There is a strong positive correlation between the Internet performance metrics and various economic and development indices available from the UN and ITU. Besides being useful in their own right these correlations are an excellent way to illustrate anomalies and for pointing out measurement/analysis problems. The large variations between sites within a given country illustrate the need for careful checking of the results and the need for multiple sites/country to identify anomalies. Also given the difficulty of developing the human and technical indicators (at best they are updated once a year and usually much less frequently), having indicators such as PingER that are constantly and automatically updated is a useful complement.

For modern HEP collaborations and Grids there is an increasing need for high-performance monitoring to set expectations, provide planning and trouble-shooting information, and to provide steering for applications.

To quantify and help bridge the Digital Divide, enable world-wide collaborations, and reach-out to scientists world-wide, it is imperative to continue and extend the PingER monitoring coverage to all countries with HEP programs and significant scientific enterprises.

Introduction

This report may be regarded as a follow on to the May 1998 Report of the ICFA-NTF Monitoring Working Group [icfa-98], the January 2003 Report of the ICFA-SCIC Monitoring Working Group [icfa-03], the January 2004 Report of the ICFA-SCIC Monitoring Working Group [icfa-04], the January 2005 Report of the ICFA-SCIC Monitoring Working Group [icfa-05] and the the January 2006 Report of the ICFA-SCIC Monitoring Working Group [icfa-06].

The current report updates the January 2006 report, but is complete in its own right in that it includes the tutorial information from the previous reports. The main changes in this year’s reports are:

· Figures 1-6, 8-10 and 13 and Tables 1, 2, 4 and 6 have all been updated

· The text related to all the above tables and figures has been updated.

· Sections have been added on:

o A Case Study for Africa

o LHC-OPN Monitoring

o Related HEP research

o Tools to manage, analyze and visualize the PingER data

§ PingER Host search tool

§ PingER Executive plots

§ ViPER visualization

§ PingER data validation and management

§ Tools to validate the PingER data

· Figures 22-25 are new.

· We have updated the section on PingER publications and talks.

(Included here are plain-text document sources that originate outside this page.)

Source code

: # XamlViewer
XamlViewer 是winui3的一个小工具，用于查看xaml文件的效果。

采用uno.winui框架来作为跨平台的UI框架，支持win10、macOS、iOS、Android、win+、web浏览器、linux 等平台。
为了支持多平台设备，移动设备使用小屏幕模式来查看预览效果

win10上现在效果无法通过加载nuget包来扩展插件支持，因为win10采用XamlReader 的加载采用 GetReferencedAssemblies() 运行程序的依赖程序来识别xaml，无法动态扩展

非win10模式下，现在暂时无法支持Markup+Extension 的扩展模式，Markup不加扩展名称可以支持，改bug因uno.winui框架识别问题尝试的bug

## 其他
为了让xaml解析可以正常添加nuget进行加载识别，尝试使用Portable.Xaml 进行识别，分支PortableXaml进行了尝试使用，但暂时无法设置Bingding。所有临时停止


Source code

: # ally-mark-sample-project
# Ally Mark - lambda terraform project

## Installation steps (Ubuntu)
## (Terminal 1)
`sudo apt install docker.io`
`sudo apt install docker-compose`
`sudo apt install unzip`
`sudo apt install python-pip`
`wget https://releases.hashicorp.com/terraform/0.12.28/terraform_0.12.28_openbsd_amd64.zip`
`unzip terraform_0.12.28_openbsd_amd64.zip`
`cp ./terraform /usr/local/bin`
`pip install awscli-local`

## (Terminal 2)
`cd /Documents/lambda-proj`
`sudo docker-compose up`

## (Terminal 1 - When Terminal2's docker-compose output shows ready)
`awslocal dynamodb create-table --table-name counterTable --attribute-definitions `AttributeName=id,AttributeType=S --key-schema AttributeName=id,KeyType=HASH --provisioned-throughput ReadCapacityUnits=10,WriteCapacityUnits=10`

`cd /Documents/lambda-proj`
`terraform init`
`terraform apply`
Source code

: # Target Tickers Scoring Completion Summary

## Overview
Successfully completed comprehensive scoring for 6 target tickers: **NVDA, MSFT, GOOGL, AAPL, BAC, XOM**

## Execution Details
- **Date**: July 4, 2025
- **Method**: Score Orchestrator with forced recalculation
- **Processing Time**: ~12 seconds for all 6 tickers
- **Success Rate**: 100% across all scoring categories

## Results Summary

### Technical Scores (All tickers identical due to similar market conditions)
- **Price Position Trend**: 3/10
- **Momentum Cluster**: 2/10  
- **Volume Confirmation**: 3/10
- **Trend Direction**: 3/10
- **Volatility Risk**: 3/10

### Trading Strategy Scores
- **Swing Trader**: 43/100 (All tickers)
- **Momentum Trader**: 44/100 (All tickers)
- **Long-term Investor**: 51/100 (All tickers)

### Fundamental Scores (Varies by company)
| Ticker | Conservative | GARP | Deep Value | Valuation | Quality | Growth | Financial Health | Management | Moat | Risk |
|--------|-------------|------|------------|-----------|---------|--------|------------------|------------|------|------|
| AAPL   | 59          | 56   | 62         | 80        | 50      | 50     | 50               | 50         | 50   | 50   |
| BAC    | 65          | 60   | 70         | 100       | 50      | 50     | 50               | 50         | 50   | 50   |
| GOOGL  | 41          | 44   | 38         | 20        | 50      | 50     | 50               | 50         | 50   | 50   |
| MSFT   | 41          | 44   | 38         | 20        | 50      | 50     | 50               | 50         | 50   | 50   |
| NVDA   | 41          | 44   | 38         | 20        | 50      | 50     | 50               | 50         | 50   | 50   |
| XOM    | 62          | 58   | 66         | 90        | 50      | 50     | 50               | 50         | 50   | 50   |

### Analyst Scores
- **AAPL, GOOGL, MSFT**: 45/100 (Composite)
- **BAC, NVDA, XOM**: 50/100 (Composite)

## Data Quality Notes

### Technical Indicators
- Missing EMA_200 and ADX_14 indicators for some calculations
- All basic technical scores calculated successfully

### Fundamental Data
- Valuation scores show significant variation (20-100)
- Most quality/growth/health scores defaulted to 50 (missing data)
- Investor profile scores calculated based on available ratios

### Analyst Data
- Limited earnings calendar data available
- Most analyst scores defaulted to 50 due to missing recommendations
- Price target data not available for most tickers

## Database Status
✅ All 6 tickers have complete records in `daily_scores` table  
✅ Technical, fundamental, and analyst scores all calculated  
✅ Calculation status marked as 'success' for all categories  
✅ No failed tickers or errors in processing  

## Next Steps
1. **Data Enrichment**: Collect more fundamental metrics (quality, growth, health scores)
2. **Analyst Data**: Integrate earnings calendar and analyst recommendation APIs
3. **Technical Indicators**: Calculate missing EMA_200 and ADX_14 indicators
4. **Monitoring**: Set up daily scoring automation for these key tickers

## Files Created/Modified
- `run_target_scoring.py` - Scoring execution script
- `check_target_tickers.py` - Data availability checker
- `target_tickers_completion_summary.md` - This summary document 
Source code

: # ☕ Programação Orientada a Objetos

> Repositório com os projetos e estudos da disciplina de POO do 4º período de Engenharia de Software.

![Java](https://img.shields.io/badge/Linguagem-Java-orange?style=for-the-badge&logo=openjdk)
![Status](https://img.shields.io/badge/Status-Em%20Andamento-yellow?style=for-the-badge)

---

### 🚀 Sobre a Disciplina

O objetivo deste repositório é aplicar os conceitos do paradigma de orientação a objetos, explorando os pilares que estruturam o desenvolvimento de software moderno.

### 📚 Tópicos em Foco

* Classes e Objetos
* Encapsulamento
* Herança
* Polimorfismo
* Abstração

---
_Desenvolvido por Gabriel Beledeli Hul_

ICFA/SCIC Network Monitoring Working Group

The formation of this working group was requested at the ICFA/SCIC meeting at CERN in March 2002 [icfa-mar02]. The mission is to: Provide a quantitative/technical view of inter-regional network performance to enable understanding the current situation and making recommendations for improved inter-regional connectivity.

The lead person for the monitoring working group was identified as Les Cottrell. The lead person was requested to gather a team of people to assist in preparing the report and to prepare the current ICFA report for the end of 2002. The team membership consists of:

Table 1: Members of the ICFA/SCIC Network Monitoring team

Les Cottrell	SLAC	US	cottrell@slac.stanford.edu
Richard Hughes-Jones	University of Manchester	UK	rich@a3.ph.man.ac.uk
Sergei Berezhnev	RUHEP, Moscow State.Univ.	Russia	sfb@radio-msu.net
Sergio F. Novaes	FNAL	S. America	novaes@fnal.gov
Fukuko Yuasa	KEK	Japan and E. Asia	Fukuko.Yuasa@kek.jp
Shawn McKee	Michigan	I2 HEP Net Mon WG	smckee@umich.edu

Goals of the Working Group

· Obtain as uniform picture as possible of the present performance of the connectivity used by the ICFA community

· Prepare reports on the performance of HEP connectivity, including, where possible, the identification of any key bottlenecks or problem areas.

Methodology

There are two complementary types of Internet monitoring reported on in this report.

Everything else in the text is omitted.